(EXERCISE PROMPT)
Pictures excluded, return every entry exactly, please.

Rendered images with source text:

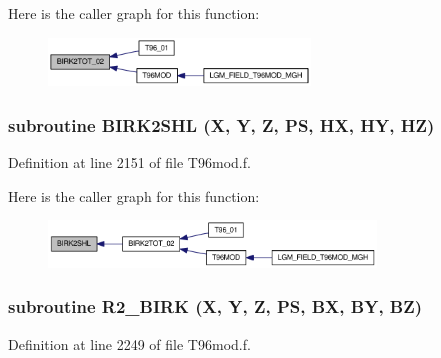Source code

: Here is the caller graph for this function:\nopagebreak
\begin{figure}[H]
\begin{center}
\leavevmode
\includegraphics[width=197pt]{_t96mod_8f_72d9123c4c7f8cc57e525a533b45d5fe_icgraph}
\end{center}
\end{figure}
\hypertarget{_t96mod_8f_09ee39e02874a680b5fe915e9ccbc8f6}{
\subsubsection[{BIRK2SHL}]{\setlength{\rightskip}{0pt plus 5cm}subroutine BIRK2SHL (X, \/  Y, \/  Z, \/  PS, \/  HX, \/  HY, \/  HZ)}}
\label{_t96mod_8f_09ee39e02874a680b5fe915e9ccbc8f6}




Definition at line 2151 of file T96mod.f.

Here is the caller graph for this function:\nopagebreak
\begin{figure}[H]
\begin{center}
\leavevmode
\includegraphics[width=247pt]{_t96mod_8f_09ee39e02874a680b5fe915e9ccbc8f6_icgraph}
\end{center}
\end{figure}
\hypertarget{_t96mod_8f_75644447b8b698b1ea33e1bc67aba7af}{
\subsubsection[{R2\_\-BIRK}]{\setlength{\rightskip}{0pt plus 5cm}subroutine R2\_\-BIRK (X, \/  Y, \/  Z, \/  PS, \/  BX, \/  BY, \/  BZ)}}
\label{_t96mod_8f_75644447b8b698b1ea33e1bc67aba7af}




Definition at line 2249 of file T96mod.f.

(YOUR SOLUTION)
Source code

: Here is the caller graph for this function:\nopagebreak
\begin{figure}[H]
\begin{center}
\leavevmode
\includegraphics[width=197pt]{_t96mod_8f_72d9123c4c7f8cc57e525a533b45d5fe_icgraph}
\end{center}
\end{figure}
\hypertarget{_t96mod_8f_09ee39e02874a680b5fe915e9ccbc8f6}{
\subsubsection[{BIRK2SHL}]{\setlength{\rightskip}{0pt plus 5cm}subroutine BIRK2SHL (X, \/  Y, \/  Z, \/  PS, \/  HX, \/  HY, \/  HZ)}}
\label{_t96mod_8f_09ee39e02874a680b5fe915e9ccbc8f6}




Definition at line 2151 of file T96mod.f.

Here is the caller graph for this function:\nopagebreak
\begin{figure}[H]
\begin{center}
\leavevmode
\includegraphics[width=247pt]{_t96mod_8f_09ee39e02874a680b5fe915e9ccbc8f6_icgraph}
\end{center}
\end{figure}
\hypertarget{_t96mod_8f_75644447b8b698b1ea33e1bc67aba7af}{
\subsubsection[{R2\_\-BIRK}]{\setlength{\rightskip}{0pt plus 5cm}subroutine R2\_\-BIRK (X, \/  Y, \/  Z, \/  PS, \/  BX, \/  BY, \/  BZ)}}
\label{_t96mod_8f_75644447b8b698b1ea33e1bc67aba7af}




Definition at line 2249 of file T96mod.f.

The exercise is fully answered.